[[ PROVIDED DATA, beginning ]]

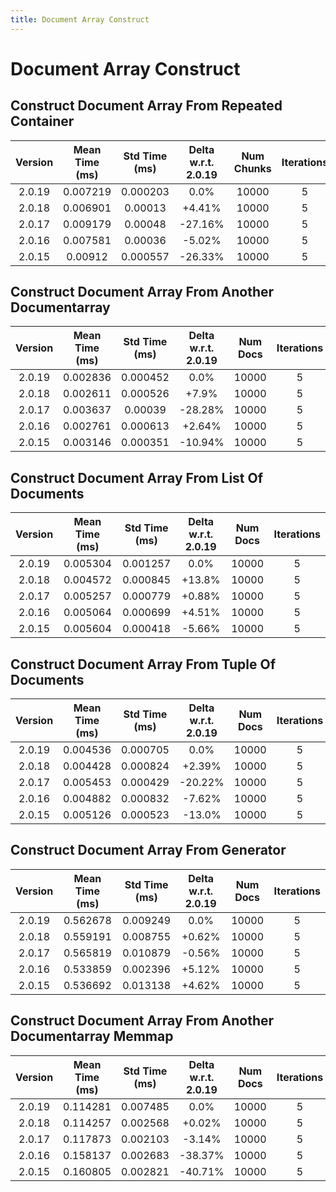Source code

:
 ```yaml
---
title: Document Array Construct
---
```

# Document Array Construct

## Construct Document Array From Repeated Container

| Version | Mean Time (ms) | Std Time (ms) | Delta w.r.t. 2.0.19 | Num Chunks | Iterations |
| :---: | :---: | :---: | :---: | :---: | :---: |
| 2.0.19 | 0.007219 | 0.000203 | 0.0% | 10000 | 5 |
| 2.0.18 | 0.006901 | 0.00013 | +4.41% | 10000 | 5 |
| 2.0.17 | 0.009179 | 0.00048 | -27.16% | 10000 | 5 |
| 2.0.16 | 0.007581 | 0.00036 | -5.02% | 10000 | 5 |
| 2.0.15 | 0.00912 | 0.000557 | -26.33% | 10000 | 5 |
## Construct Document Array From Another Documentarray

| Version | Mean Time (ms) | Std Time (ms) | Delta w.r.t. 2.0.19 | Num Docs | Iterations |
| :---: | :---: | :---: | :---: | :---: | :---: |
| 2.0.19 | 0.002836 | 0.000452 | 0.0% | 10000 | 5 |
| 2.0.18 | 0.002611 | 0.000526 | +7.9% | 10000 | 5 |
| 2.0.17 | 0.003637 | 0.00039 | -28.28% | 10000 | 5 |
| 2.0.16 | 0.002761 | 0.000613 | +2.64% | 10000 | 5 |
| 2.0.15 | 0.003146 | 0.000351 | -10.94% | 10000 | 5 |
## Construct Document Array From List Of Documents

| Version | Mean Time (ms) | Std Time (ms) | Delta w.r.t. 2.0.19 | Num Docs | Iterations |
| :---: | :---: | :---: | :---: | :---: | :---: |
| 2.0.19 | 0.005304 | 0.001257 | 0.0% | 10000 | 5 |
| 2.0.18 | 0.004572 | 0.000845 | +13.8% | 10000 | 5 |
| 2.0.17 | 0.005257 | 0.000779 | +0.88% | 10000 | 5 |
| 2.0.16 | 0.005064 | 0.000699 | +4.51% | 10000 | 5 |
| 2.0.15 | 0.005604 | 0.000418 | -5.66% | 10000 | 5 |
## Construct Document Array From Tuple Of Documents

| Version | Mean Time (ms) | Std Time (ms) | Delta w.r.t. 2.0.19 | Num Docs | Iterations |
| :---: | :---: | :---: | :---: | :---: | :---: |
| 2.0.19 | 0.004536 | 0.000705 | 0.0% | 10000 | 5 |
| 2.0.18 | 0.004428 | 0.000824 | +2.39% | 10000 | 5 |
| 2.0.17 | 0.005453 | 0.000429 | -20.22% | 10000 | 5 |
| 2.0.16 | 0.004882 | 0.000832 | -7.62% | 10000 | 5 |
| 2.0.15 | 0.005126 | 0.000523 | -13.0% | 10000 | 5 |
## Construct Document Array From Generator

| Version | Mean Time (ms) | Std Time (ms) | Delta w.r.t. 2.0.19 | Num Docs | Iterations |
| :---: | :---: | :---: | :---: | :---: | :---: |
| 2.0.19 | 0.562678 | 0.009249 | 0.0% | 10000 | 5 |
| 2.0.18 | 0.559191 | 0.008755 | +0.62% | 10000 | 5 |
| 2.0.17 | 0.565819 | 0.010879 | -0.56% | 10000 | 5 |
| 2.0.16 | 0.533859 | 0.002396 | +5.12% | 10000 | 5 |
| 2.0.15 | 0.536692 | 0.013138 | +4.62% | 10000 | 5 |
## Construct Document Array From Another Documentarray Memmap

| Version | Mean Time (ms) | Std Time (ms) | Delta w.r.t. 2.0.19 | Num Docs | Iterations |
| :---: | :---: | :---: | :---: | :---: | :---: |
| 2.0.19 | 0.114281 | 0.007485 | 0.0% | 10000 | 5 |
| 2.0.18 | 0.114257 | 0.002568 | +0.02% | 10000 | 5 |
| 2.0.17 | 0.117873 | 0.002103 | -3.14% | 10000 | 5 |
| 2.0.16 | 0.158137 | 0.002683 | -38.37% | 10000 | 5 |
| 2.0.15 | 0.160805 | 0.002821 | -40.71% | 10000 | 5 |
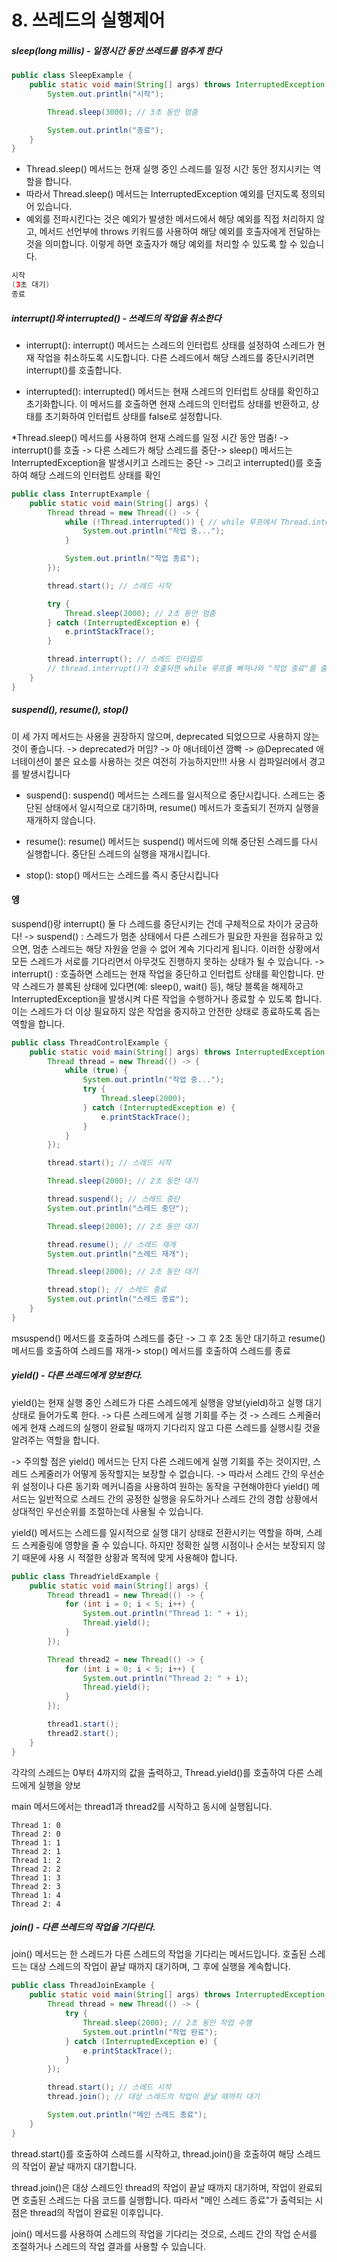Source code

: # 8. 쓰레드의 실행제어

##### sleep(long millis) - 일정시간 동안 쓰레드를 멈추게 한다
```java
public class SleepExample {
    public static void main(String[] args) throws InterruptedException {
        System.out.println("시작");

        Thread.sleep(3000); // 3초 동안 멈춤

        System.out.println("종료");
    }
}
```
* Thread.sleep() 메서드는 현재 실행 중인 스레드를 일정 시간 동안 정지시키는 역할을 합니다.
* 따라서 Thread.sleep() 메서드는 InterruptedException 예외를 던지도록 정의되어 있습니다.
* 예외를 전파시킨다는 것은 예외가 발생한 메서드에서 해당 예외를 직접 처리하지 않고, 메서드 선언부에 throws 키워드를 사용하여 해당 예외를 호출자에게 전달하는 것을 의미합니다. 이렇게 하면 호출자가 해당 예외를 처리할 수 있도록 할 수 있습니다.
```java
시작
(3초 대기)
종료
```

##### interrupt()와 interrupted() - 쓰레드의 작업을 취소한다
* interrupt(): interrupt() 메서드는 스레드의 인터럽트 상태를 설정하여 스레드가 현재 작업을 취소하도록 시도합니다. 
다른 스레드에서 해당 스레드를 중단시키려면 interrupt()를 호출합니다.

* interrupted(): interrupted() 메서드는 현재 스레드의 인터럽트 상태를 확인하고 초기화합니다. 
이 메서드를 호출하면 현재 스레드의 인터럽트 상태를 반환하고, 상태를 초기화하여 인터럽트 상태를 false로 설정합니다.

*Thread.sleep() 메서드를 사용하여 현재 스레드를 일정 시간 동안 멈춤! -> interrupt()를 호출 -> 다른 스레드가 해당 스레드를 중단-> 
sleep() 메서드는 InterruptedException을 발생시키고 스레드는 중단 -> 그리고 interrupted()를 호출하여 해당 스레드의 인터럽트 상태를 확인
```java
public class InterruptExample {
    public static void main(String[] args) {
        Thread thread = new Thread(() -> {
            while (!Thread.interrupted()) { // while 루프에서 Thread.interrupted()를 호출하여 스레드의 인터럽트 상태를 확인
                System.out.println("작업 중...");
            }

            System.out.println("작업 종료");
        });

        thread.start(); // 스레드 시작

        try {
            Thread.sleep(2000); // 2초 동안 멈춤
        } catch (InterruptedException e) {
            e.printStackTrace();
        }

        thread.interrupt(); // 스레드 인터럽트
        // thread.interrupt()가 호출되면 while 루프를 빠져나와 "작업 종료"를 출력
    }
}
```
##### suspend(), resume(), stop()
이 세 가지 메서드는 사용을 권장하지 않으며, deprecated 되었으므로 사용하지 않는 것이 좋습니다. 
-> deprecated가 머임?
-> 아 애너테이션 깜빡
-> @Deprecated 애너테이션이 붙은 요소를 사용하는 것은 여전히 가능하지만!!! 사용 시 컴파일러에서 경고를 발생시킵니다
* suspend(): suspend() 메서드는 스레드를 일시적으로 중단시킵니다. 스레드는 중단된 상태에서 일시적으로 대기하며, resume() 메서드가 호출되기 전까지 실행을 재개하지 않습니다.

* resume(): resume() 메서드는 suspend() 메서드에 의해 중단된 스레드를 다시 실행합니다. 중단된 스레드의 실행을 재개시킵니다.

* stop(): stop() 메서드는 스레드를 즉시 중단시킵니다

#### 엥
suspend()랑 interrupt() 둘 다 스레드를 중단시키는 건데 구체적으로 차이가 궁금하다!
-> suspend() : 스레드가 멈춘 상태에서 다른 스레드가 필요한 자원을 점유하고 있으면, 멈춘 스레드는 해당 자원을 얻을 수 없어 계속 기다리게 됩니다. 이러한 상황에서 모든 스레드가 서로를 기다리면서 아무것도 진행하지 못하는 상태가 될 수 있습니다.
-> interrupt() : 호출하면 스레드는 현재 작업을 중단하고 인터럽트 상태를 확인합니다. 만약 스레드가 블록된 상태에 있다면(예: sleep(), wait() 등), 해당 블록을 해제하고 InterruptedException을 발생시켜 다른 작업을 수행하거나 종료할 수 있도록 합니다. 이는 스레드가 더 이상 필요하지 않은 작업을 중지하고 안전한 상태로 종료하도록 돕는 역할을 합니다.

```java
public class ThreadControlExample {
    public static void main(String[] args) throws InterruptedException {
        Thread thread = new Thread(() -> {
            while (true) {
                System.out.println("작업 중...");
                try {
                    Thread.sleep(2000);
                } catch (InterruptedException e) {
                    e.printStackTrace();
                }
            }
        });

        thread.start(); // 스레드 시작

        Thread.sleep(2000); // 2초 동안 대기

        thread.suspend(); // 스레드 중단
        System.out.println("스레드 중단");

        Thread.sleep(2000); // 2초 동안 대기

        thread.resume(); // 스레드 재개
        System.out.println("스레드 재개");

        Thread.sleep(2000); // 2초 동안 대기

        thread.stop(); // 스레드 종료
        System.out.println("스레드 종료");
    }
}
```
msuspend() 메서드를 호출하여 스레드를 중단 -> 그 후 2초 동안 대기하고 resume() 메서드를 호출하여 스레드를 재개-> stop() 메서드를 호출하여 스레드를 종료

##### yield() - 다른 쓰레드에게 양보한다.
yield()는 현재 실행 중인 스레드가 다른 스레드에게 실행을 양보(yield)하고 실행 대기 상태로 들어가도록 한다.
-> 다른 스레드에게 실행 기회를 주는 것 -> 스레드 스케줄러에게 현재 스레드의 실행이 완료될 때까지 기다리지 않고 다른 스레드를 실행시킬 것을 알려주는 역할을 합니다.

-> 주의할 점은 yield() 메서드는 단지 다른 스레드에게 실행 기회를 주는 것이지만, 스레드 스케줄러가 어떻게 동작할지는 보장할 수 없습니다. 
-> 따라서 스레드 간의 우선순위 설정이나 다른 동기화 메커니즘을 사용하여 원하는 동작을 구현해야한다 
yield() 메서드는 일반적으로 스레드 간의 공정한 실행을 유도하거나 스레드 간의 경합 상황에서 상대적인 우선순위를 조절하는데 사용될 수 있습니다.

yield() 메서드는 스레드를 일시적으로 실행 대기 상태로 전환시키는 역할을 하며, 스레드 스케줄링에 영향을 줄 수 있습니다. 하지만 정확한 실행 시점이나 순서는 보장되지 않기 때문에 사용 시 적절한 상황과 목적에 맞게 사용해야 합니다.

```java
public class ThreadYieldExample {
    public static void main(String[] args) {
        Thread thread1 = new Thread(() -> {
            for (int i = 0; i < 5; i++) {
                System.out.println("Thread 1: " + i);
                Thread.yield();
            }
        });

        Thread thread2 = new Thread(() -> {
            for (int i = 0; i < 5; i++) {
                System.out.println("Thread 2: " + i);
                Thread.yield();
            }
        });

        thread1.start();
        thread2.start();
    }
}
```
각각의 스레드는 0부터 4까지의 값을 출력하고, Thread.yield()를 호출하여 다른 스레드에게 실행을 양보

main 메서드에서는 thread1과 thread2를 시작하고 동시에 실행됩니다.
```agsl
Thread 1: 0
Thread 2: 0
Thread 1: 1
Thread 2: 1
Thread 1: 2
Thread 2: 2
Thread 1: 3
Thread 2: 3
Thread 1: 4
Thread 2: 4
```
##### join() - 다른 쓰레드의 작업을 기다린다.
join() 메서드는 한 스레드가 다른 스레드의 작업을 기다리는 메서드입니다. 호출된 스레드는 대상 스레드의 작업이 끝날 때까지 대기하며, 그 후에 실행을 계속합니다.
```java
public class ThreadJoinExample {
    public static void main(String[] args) throws InterruptedException {
        Thread thread = new Thread(() -> {
            try {
                Thread.sleep(2000); // 2초 동안 작업 수행
                System.out.println("작업 완료");
            } catch (InterruptedException e) {
                e.printStackTrace();
            }
        });

        thread.start(); // 스레드 시작
        thread.join(); // 대상 스레드의 작업이 끝날 때까지 대기

        System.out.println("메인 스레드 종료");
    }
}
```
thread.start()를 호출하여 스레드를 시작하고, thread.join()을 호출하여 해당 스레드의 작업이 끝날 때까지 대기합니다.

thread.join()은 대상 스레드인 thread의 작업이 끝날 때까지 대기하며, 작업이 완료되면 호출된 스레드는 다음 코드를 실행합니다. 
따라서 "메인 스레드 종료"가 출력되는 시점은 thread의 작업이 완료된 이후입니다.

join() 메서드를 사용하여 스레드의 작업을 기다리는 것으로, 스레드 간의 작업 순서를 조절하거나 스레드의 작업 결과를 사용할 수 있습니다.

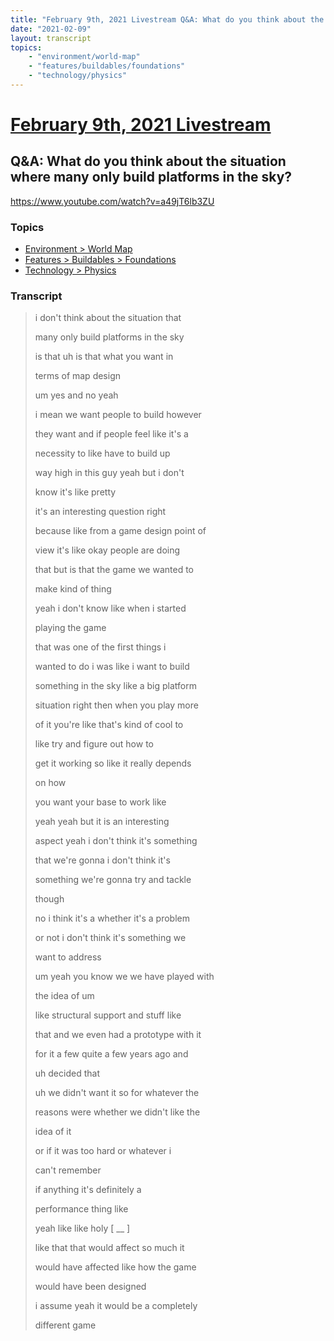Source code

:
 ```yaml
---
title: "February 9th, 2021 Livestream Q&A: What do you think about the situation where many only build platforms in the sky?"
date: "2021-02-09"
layout: transcript
topics:
    - "environment/world-map"
    - "features/buildables/foundations"
    - "technology/physics"
---
```

# [February 9th, 2021 Livestream](../2021-02-09.md)
## Q&A: What do you think about the situation where many only build platforms in the sky?
https://www.youtube.com/watch?v=a49jT6lb3ZU

### Topics
* [Environment > World Map](../topics/environment/world-map.md)
* [Features > Buildables > Foundations](../topics/features/buildables/foundations.md)
* [Technology > Physics](../topics/technology/physics.md)

### Transcript

> i don't think about the situation that
>
> many only build platforms in the sky
>
> is that uh is that what you want in
>
> terms of map design
>
> um yes and no yeah
>
> i mean we want people to build however
>
> they want and if people feel like it's a
>
> necessity to like have to build up
>
> way high in this guy yeah but i don't
>
> know it's like pretty
>
> it's an interesting question right
>
> because like from a game design point of
>
> view it's like okay people are doing
>
> that but is that the game we wanted to
>
> make kind of thing
>
> yeah i don't know like when i started
>
> playing the game
>
> that was one of the first things i
>
> wanted to do i was like i want to build
>
> something in the sky like a big platform
>
> situation right then when you play more
>
> of it you're like that's kind of cool to
>
> like try and figure out how to
>
> get it working so like it really depends
>
> on how
>
> you want your base to work like
>
> yeah yeah but it is an interesting
>
> aspect yeah i don't think it's something
>
> that we're gonna i don't think it's
>
> something we're gonna try and tackle
>
> though
>
> no i think it's a whether it's a problem
>
> or not i don't think it's something we
>
> want to address
>
> um yeah you know we we have played with
>
> the idea of um
>
> like structural support and stuff like
>
> that and we even had a prototype with it
>
> for it a few quite a few years ago and
>
> uh decided that
>
> uh we didn't want it so for whatever the
>
> reasons were whether we didn't like the
>
> idea of it
>
> or if it was too hard or whatever i
>
> can't remember
>
> if anything it's definitely a
>
> performance thing like
>
> yeah like like holy [ __ ]
>
> like that that would affect so much it
>
> would have affected like how the game
>
> would have been designed
>
> i assume yeah it would be a completely
>
> different game
>

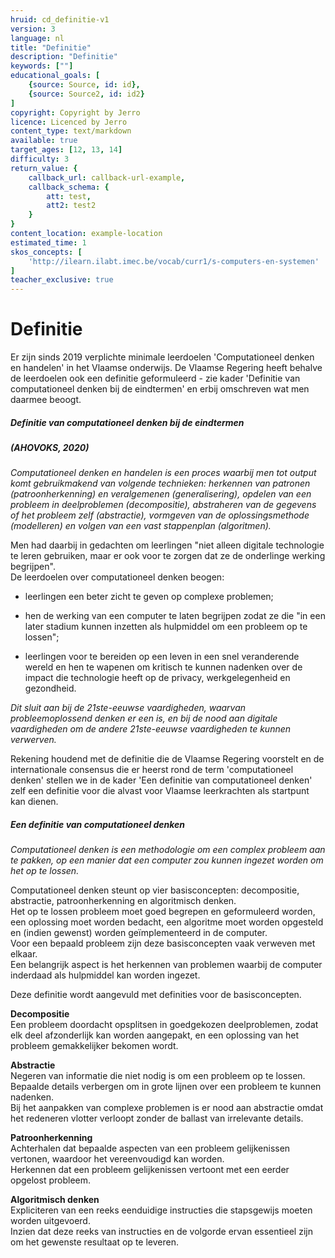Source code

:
 ```yaml
---
hruid: cd_definitie-v1
version: 3
language: nl
title: "Definitie"
description: "Definitie"
keywords: [""]
educational_goals: [
    {source: Source, id: id}, 
    {source: Source2, id: id2}
]
copyright: Copyright by Jerro
licence: Licenced by Jerro
content_type: text/markdown
available: true
target_ages: [12, 13, 14]
difficulty: 3
return_value: {
    callback_url: callback-url-example,
    callback_schema: {
        att: test,
        att2: test2
    }
}
content_location: example-location
estimated_time: 1
skos_concepts: [
    'http://ilearn.ilabt.imec.be/vocab/curr1/s-computers-en-systemen'
]
teacher_exclusive: true
---
```

# Definitie
Er zijn sinds 2019 verplichte minimale leerdoelen 'Computationeel denken en handelen' in het Vlaamse onderwijs. De Vlaamse Regering heeft behalve de leerdoelen ook een definitie geformuleerd - zie kader 'Definitie van computationeel denken bij de eindtermen' en erbij omschreven wat men daarmee beoogt. 

<div class="alert alert-box alert-secondary">
<strong><h5>Definitie van computationeel denken bij de eindtermen</h5></strong> 
<h5>(AHOVOKS, 2020)</h5> 

_Computationeel denken en handelen is een proces waarbij men tot output komt gebruikmakend van volgende technieken: herkennen van patronen (patroonherkenning) en veralgemenen (generalisering), opdelen van een probleem in deelproblemen (decompositie), abstraheren van de gegevens of het probleem zelf (abstractie), vormgeven van de oplossingsmethode (modelleren) en volgen van een vast stappenplan (algoritmen)._ 

Men had daarbij in gedachten om leerlingen "niet alleen digitale technologie te leren gebruiken, maar er ook voor te zorgen dat ze de onderlinge werking begrijpen".<br>
De leerdoelen over computationeel denken beogen: 
<ul><li>leerlingen een beter zicht te geven op complexe problemen;</li></ul>
<ul><li>hen de werking van een computer te laten begrijpen zodat ze die "in een later stadium kunnen inzetten als hulpmiddel om een probleem op te lossen";</li></ul>
<ul><li>leerlingen voor te bereiden op een leven in een snel veranderende wereld en hen te wapenen om kritisch te kunnen nadenken over de impact die technologie heeft op de privacy, werkgelegenheid en gezondheid.</li></ul>
    
<em> Dit sluit aan bij de 21ste-eeuwse vaardigheden, waarvan probleemoplossend denken er een is, en bij de nood aan digitale vaardigheden om de andere 21ste-eeuwse vaardigheden te kunnen verwerven.</em>    
</div> 

Rekening houdend met de definitie die de Vlaamse Regering voorstelt en de internationale consensus die er heerst rond de term 'computationeel denken' stellen we in de kader 'Een definitie van computationeel denken' zelf een definitie voor die alvast voor Vlaamse leerkrachten als startpunt kan dienen.<br>  

<div class="alert alert-box alert-secondary">
<strong><h5>Een definitie van computationeel denken</h5></strong> 
    
_Computationeel denken is een methodologie om een complex probleem aan te pakken, op een manier dat een computer zou kunnen ingezet worden om het op te lossen._    

Computationeel denken steunt op vier basisconcepten: decompositie, abstractie, patroonherkenning en algoritmisch denken.<br>
Het op te lossen probleem moet goed begrepen en geformuleerd worden, een oplossing moet worden bedacht, een algoritme moet worden opgesteld en (indien gewenst) worden geïmplementeerd in de computer.<br>
Voor een bepaald probleem zijn deze basisconcepten vaak verweven met elkaar.<br>
Een belangrijk aspect is het herkennen van problemen waarbij de computer inderdaad als hulpmiddel kan worden ingezet.

Deze definitie wordt aangevuld met definities voor de basisconcepten.
    
<strong>Decompositie</strong><br> 
Een probleem doordacht opsplitsen in goedgekozen deelproblemen, zodat elk deel afzonderlijk kan worden aangepakt, en een oplossing van het probleem gemakkelijker bekomen wordt. 

<strong>Abstractie</strong><br>
Negeren van informatie die niet nodig is om een probleem op te lossen. Bepaalde details verbergen om in grote lijnen over een probleem te kunnen nadenken.<br> 
Bij het aanpakken van complexe problemen is er nood aan abstractie omdat het redeneren vlotter verloopt zonder de ballast van irrelevante details. 

<strong>Patroonherkenning</strong><br> 
Achterhalen dat bepaalde aspecten van een probleem gelijkenissen vertonen, waardoor het vereenvoudigd kan worden.<br> 
Herkennen dat een probleem gelijkenissen vertoont met een eerder opgelost probleem. 

<strong>Algoritmisch denken</strong><br> 
Expliciteren van een reeks eenduidige instructies die stapsgewijs moeten worden uitgevoerd.<br> 
Inzien dat deze reeks van instructies en de volgorde ervan essentieel zijn om het gewenste resultaat op te leveren.
</div>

[[ PROVIDED DATA, end ]]

- WHAT YOU HAVE TO DO
What you return must be the lines above that run from the line with "##### interrupt()와 interrupted()" to the line with "-> @Deprecated 애너테이션이", inclusive, each copied exactly.

- WRITTEN ANSWER
##### interrupt()와 interrupted() - 쓰레드의 작업을 취소한다
* interrupt(): interrupt() 메서드는 스레드의 인터럽트 상태를 설정하여 스레드가 현재 작업을 취소하도록 시도합니다. 
다른 스레드에서 해당 스레드를 중단시키려면 interrupt()를 호출합니다.

* interrupted(): interrupted() 메서드는 현재 스레드의 인터럽트 상태를 확인하고 초기화합니다. 
이 메서드를 호출하면 현재 스레드의 인터럽트 상태를 반환하고, 상태를 초기화하여 인터럽트 상태를 false로 설정합니다.

*Thread.sleep() 메서드를 사용하여 현재 스레드를 일정 시간 동안 멈춤! -> interrupt()를 호출 -> 다른 스레드가 해당 스레드를 중단-> 
sleep() 메서드는 InterruptedException을 발생시키고 스레드는 중단 -> 그리고 interrupted()를 호출하여 해당 스레드의 인터럽트 상태를 확인
```java
public class InterruptExample {
    public static void main(String[] args) {
        Thread thread = new Thread(() -> {
            while (!Thread.interrupted()) { // while 루프에서 Thread.interrupted()를 호출하여 스레드의 인터럽트 상태를 확인
                System.out.println("작업 중...");
            }

            System.out.println("작업 종료");
        });

        thread.start(); // 스레드 시작

        try {
            Thread.sleep(2000); // 2초 동안 멈춤
        } catch (InterruptedException e) {
            e.printStackTrace();
        }

        thread.interrupt(); // 스레드 인터럽트
        // thread.interrupt()가 호출되면 while 루프를 빠져나와 "작업 종료"를 출력
    }
}
```
##### suspend(), resume(), stop()
이 세 가지 메서드는 사용을 권장하지 않으며, deprecated 되었으므로 사용하지 않는 것이 좋습니다. 
-> deprecated가 머임?
-> 아 애너테이션 깜빡
-> @Deprecated 애너테이션이 붙은 요소를 사용하는 것은 여전히 가능하지만!!! 사용 시 컴파일러에서 경고를 발생시킵니다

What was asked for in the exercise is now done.